Question

How much of a 60% saline solution would you need to add to pure water to create 10 L of a 50% saline solution ?

Answer 1

so say, we add "x" of the 60% saline solution, now, how much salt is in that solution? now 60% is salt but the rest is something else, but only salt is 60% of "x", or (60/100) * x, or 0.6x.

likewise, for the 10 Liters, if only 50% is salt, then is just (50/100) * 10 or 5.

now... let's check the water whilst we add "y" amount, the water has no salt at all, freshwater for that matter, so, salinity is 0%. or (0/100) * y or 0.
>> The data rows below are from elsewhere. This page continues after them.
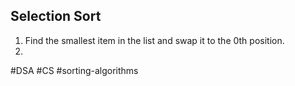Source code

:## Selection Sort
1. Find the smallest item in the list and swap it to the 0th position.
2. 
#DSA #CS #sorting-algorithms
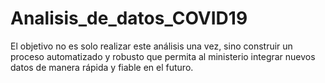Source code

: # Analisis_de_datos_COVID19
El objetivo no es solo realizar este análisis una vez, sino construir un proceso automatizado y robusto que permita al ministerio integrar nuevos datos de manera rápida y fiable en el futuro.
`\bf \begin{array}{lccclll} &\stackrel{liters}{amount}&\stackrel{\textit{\% of salt}}{quantity}&\stackrel{\textit{total salt}}{quantity}\\ &------&------&------\\ \textit{60\% sol'n}&x&0.60&0.6x\\ \textit{pure water}&y&0.00&0y\\ ------&------&------&------\\ mixture&10&0.50&5 \end{array}`


`\bf \begin{cases} x+y=10\\ 0.6x+0y=5 \end{cases} \\\\\\ 0.6x=5\implies x=\cfrac{5}{0.6}\implies x=\cfrac{25}{3}\implies x=8(1)/(3)`